Can Cake Batter Be Refrigerated And Used Later?
Decorating By jolie1977 Updated 2 Feb 2010 , 3:33am by jolie1977
I often don't have time to bake all my cakes in one evening and have leftover batter... if I have the time, I'll make some cupcakes right away, but this time I have LOTS of leftover cake batter and more cakes to bake tomorrow... can the leftover batter be refrigerated and used at a later time?
Depends. If your recipe uses baking soda, it should be fine, as baking soda's reaction that causes rising does not begin until heated.
If your cake uses baking powder,however, the reaction is activated by contact with liquid. So it begins as soon as you mix the batter. Once you go to bake it, the reaction will have completed, and a good deal of the gases created will have risen through the batter and escaped.
Even double acting baking powder which is designed to react partially with liquid and partially with heat will only give you half the needed rise if you don't bake it immediately.

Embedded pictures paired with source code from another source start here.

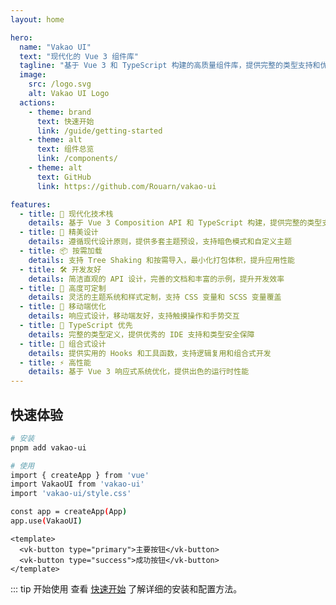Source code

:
 ```yaml
---
layout: home

hero:
  name: "Vakao UI"
  text: "现代化的 Vue 3 组件库"
  tagline: "基于 Vue 3 和 TypeScript 构建的高质量组件库，提供完整的类型支持和优秀的开发体验"
  image:
    src: /logo.svg
    alt: Vakao UI Logo
  actions:
    - theme: brand
      text: 快速开始
      link: /guide/getting-started
    - theme: alt
      text: 组件总览
      link: /components/
    - theme: alt
      text: GitHub
      link: https://github.com/Rouarn/vakao-ui

features:
  - title: 🚀 现代化技术栈
    details: 基于 Vue 3 Composition API 和 TypeScript 构建，提供完整的类型支持和智能提示
  - title: 🎨 精美设计
    details: 遵循现代设计原则，提供多套主题预设，支持暗色模式和自定义主题
  - title: 📦 按需加载
    details: 支持 Tree Shaking 和按需导入，最小化打包体积，提升应用性能
  - title: 🛠️ 开发友好
    details: 简洁直观的 API 设计，完善的文档和丰富的示例，提升开发效率
  - title: 🔧 高度可定制
    details: 灵活的主题系统和样式定制，支持 CSS 变量和 SCSS 变量覆盖
  - title: 📱 移动端优化
    details: 响应式设计，移动端友好，支持触摸操作和手势交互
  - title: 🎯 TypeScript 优先
    details: 完整的类型定义，提供优秀的 IDE 支持和类型安全保障
  - title: 🧩 组合式设计
    details: 提供实用的 Hooks 和工具函数，支持逻辑复用和组合式开发
  - title: ⚡ 高性能
    details: 基于 Vue 3 响应式系统优化，提供出色的运行时性能
---
```


## 快速体验

```bash
# 安装
pnpm add vakao-ui

# 使用
import { createApp } from 'vue'
import VakaoUI from 'vakao-ui'
import 'vakao-ui/style.css'

const app = createApp(App)
app.use(VakaoUI)
```

```vue
<template>
  <vk-button type="primary">主要按钮</vk-button>
  <vk-button type="success">成功按钮</vk-button>
</template>
```

::: tip 开始使用
查看 [快速开始](/guide/getting-started) 了解详细的安装和配置方法。
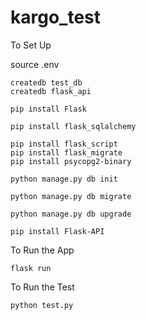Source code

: # kargo_test

To Set Up

source .env

```
createdb test_db
createdb flask_api

pip install Flask

pip install flask_sqlalchemy

pip install flask_script
pip install flask_migrate
pip install psycopg2-binary

python manage.py db init

python manage.py db migrate

python manage.py db upgrade

pip install Flask-API
```

To Run the App

```
flask run
```

To Run the Test

```
python test.py
```
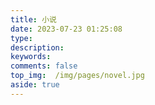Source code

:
 ```yaml
---
title: 小说
date: 2023-07-23 01:25:08
type:
description:
keywords:
comments: false
top_img:  /img/pages/novel.jpg
aside: true
---
```

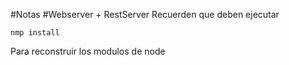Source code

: #Notas
#Webserver + RestServer
Recuerden que deben ejecutar 
```
nmp install 
```
Para reconstruir los modulos de node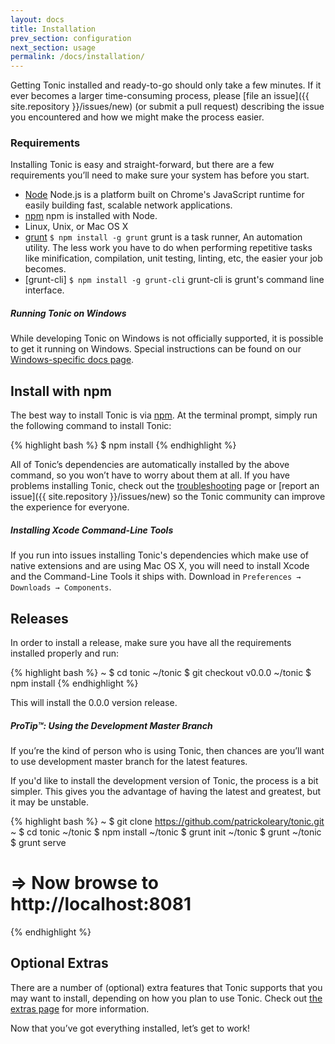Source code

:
 ```yaml
---
layout: docs
title: Installation
prev_section: configuration
next_section: usage
permalink: /docs/installation/
---
```


Getting Tonic installed and ready-to-go should only take a few minutes. If it
ever becomes a larger time-consuming process, please [file an
issue]({{ site.repository }}/issues/new) (or submit a pull request)
describing the issue you encountered and how we might make the process easier.

### Requirements

Installing Tonic is easy and straight-forward, but there are a few requirements
you’ll need to make sure your system has before you start.

- [Node](http://nodejs.org) Node.js is a platform built on Chrome's JavaScript runtime for
easily building fast, scalable network applications.
- [npm](http://npmjs.org) npm is installed with Node.
- Linux, Unix, or Mac OS X
- [grunt](http://nodejs.org) `$ npm install -g grunt` grunt is a task runner, An automation
utility. The less work you have to do when performing repetitive tasks like minification,
compilation, unit testing, linting, etc, the easier your job becomes.
- [grunt-cli] `$ npm install -g grunt-cli` grunt-cli is grunt's command line interface.

<div class="note info">
  <h5>Running Tonic on Windows</h5>
  <p>
    While developing Tonic on Windows is not officially supported, it is possible to get
    it running on Windows. Special instructions can be found on our
    <a href="../windows">Windows-specific docs page</a>.
  </p>
</div>

## Install with npm

The best way to install Tonic is via [npm](http://npmjs.org). At the terminal prompt,
simply run the following command to install Tonic:

{% highlight bash %}
$ npm install
{% endhighlight %}

All of Tonic’s dependencies are automatically installed by the above command, so you
won’t have to worry about them at all. If you have problems installing Tonic, check out
the [troubleshooting](../troubleshooting/) page or
[report an issue]({{ site.repository }}/issues/new) so the Tonic community can improve
the experience for everyone.

<div class="note info">
  <h5>Installing Xcode Command-Line Tools</h5>
  <p>
    If you run into issues installing Tonic's dependencies which make use of
    native extensions and are using Mac OS X, you will need to install Xcode
    and the Command-Line Tools it ships with. Download in
    <code>Preferences &#8594; Downloads &#8594; Components</code>.
  </p>
</div>

## Releases

In order to install a release, make sure you have all the requirements
installed properly and run:

{% highlight bash %}
~ $ cd tonic
~/tonic $ git checkout v0.0.0
~/tonic $ npm install
{% endhighlight %}

This will install the 0.0.0 version release.

<div class="note">
  <h5>ProTip™: Using the Development Master Branch</h5>
  <p>
    If you’re the kind of person who is using Tonic, then chances are you’ll
    want to use development master branch for the latest features.
  </p>
</div>

If you'd like to install the development version of Tonic, the process is a bit
simpler. This gives you the advantage of having the latest and greatest, but it may
be unstable.

{% highlight bash %}
~ $ git clone https://github.com/patrickoleary/tonic.git
~ $ cd tonic
~/tonic $ npm install
~/tonic $ grunt init
~/tonic $ grunt
~/tonic $ grunt serve
# => Now browse to http://localhost:8081
{% endhighlight %}

## Optional Extras

There are a number of (optional) extra features that Tonic supports that you
may want to install, depending on how you plan to use Tonic. Check out
[the extras page](../extras/) for more information.

Now that you’ve got everything installed, let’s get to work!

[Windows]: /docs/windows/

I use the WASC recipe... is the worse thing that could happen is that it might not rise as much as it would if baked immediately? I guess my main concern is that it will still have a good consistency and taste. I would just hate to waste those expensive ingredients... I'm so happy to hear that some of you do it all the time! That would save me so much time...
artscallion makes good points. I usually bake with a mix, but my chocolate cakes are the recipe on the Hershey Cocoa can. It uses baking soda and baking powder and I've refrigerated that, baked it later with no problems.

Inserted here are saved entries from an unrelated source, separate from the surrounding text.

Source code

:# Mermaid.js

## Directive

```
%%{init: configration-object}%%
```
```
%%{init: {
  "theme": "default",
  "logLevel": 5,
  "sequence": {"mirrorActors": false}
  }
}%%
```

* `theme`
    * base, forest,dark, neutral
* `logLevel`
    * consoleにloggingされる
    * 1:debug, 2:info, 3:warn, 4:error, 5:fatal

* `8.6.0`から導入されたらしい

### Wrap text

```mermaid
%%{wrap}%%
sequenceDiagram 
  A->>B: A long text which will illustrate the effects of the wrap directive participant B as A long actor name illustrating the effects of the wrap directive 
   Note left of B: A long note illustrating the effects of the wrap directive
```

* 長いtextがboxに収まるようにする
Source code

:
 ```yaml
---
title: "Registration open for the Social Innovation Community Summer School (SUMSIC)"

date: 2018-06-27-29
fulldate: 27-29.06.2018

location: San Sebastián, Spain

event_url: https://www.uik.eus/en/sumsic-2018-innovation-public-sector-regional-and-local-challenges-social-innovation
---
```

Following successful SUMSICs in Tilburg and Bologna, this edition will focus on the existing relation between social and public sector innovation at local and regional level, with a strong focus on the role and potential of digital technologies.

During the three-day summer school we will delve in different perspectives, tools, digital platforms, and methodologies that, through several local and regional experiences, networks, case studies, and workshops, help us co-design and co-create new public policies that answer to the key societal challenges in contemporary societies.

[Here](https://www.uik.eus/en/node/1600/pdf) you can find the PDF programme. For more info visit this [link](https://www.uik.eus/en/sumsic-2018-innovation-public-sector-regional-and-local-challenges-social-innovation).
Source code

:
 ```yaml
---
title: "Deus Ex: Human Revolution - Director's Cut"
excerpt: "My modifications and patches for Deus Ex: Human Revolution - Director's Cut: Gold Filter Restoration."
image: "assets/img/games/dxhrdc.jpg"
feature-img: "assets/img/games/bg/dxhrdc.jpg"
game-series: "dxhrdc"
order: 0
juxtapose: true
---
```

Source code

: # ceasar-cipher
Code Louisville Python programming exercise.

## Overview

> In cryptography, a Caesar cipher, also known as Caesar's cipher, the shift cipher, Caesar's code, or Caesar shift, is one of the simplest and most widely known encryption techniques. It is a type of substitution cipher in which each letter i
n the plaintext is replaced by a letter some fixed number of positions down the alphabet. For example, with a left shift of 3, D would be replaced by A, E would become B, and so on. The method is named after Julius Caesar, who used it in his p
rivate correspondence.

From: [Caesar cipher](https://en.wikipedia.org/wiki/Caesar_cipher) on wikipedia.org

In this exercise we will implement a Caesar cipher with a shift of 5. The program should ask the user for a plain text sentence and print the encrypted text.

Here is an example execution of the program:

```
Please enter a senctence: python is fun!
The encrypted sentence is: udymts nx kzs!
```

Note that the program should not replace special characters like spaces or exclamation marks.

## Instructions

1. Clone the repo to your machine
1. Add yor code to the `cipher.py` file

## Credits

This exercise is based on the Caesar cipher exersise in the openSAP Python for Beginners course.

Great question! I've been wondering the same thing. My problem is that I have easy bake oven AKA apartment size oven and can usually bake one cake or two small cakes at a time. And have batter left over waiting to bake and didn't know how long it would last in the fridge.
Another question-does it matter that I use the cake extender receipes? I use the one that calls for sour cream. Flour, sugar, extra egg added to a cake mix. Will that hold well overnight in the fridge?
TIA
Sorry, didn't realize you were using a mix. Mixes have stabilizers in them that make them more resilient to things like this. So, as others have said, you probably won't notice any real difference.
That's WONDERFUL news! Now, how long can it be kept in the fridge? Would you say 1 week is too much? When should you consider freezing it?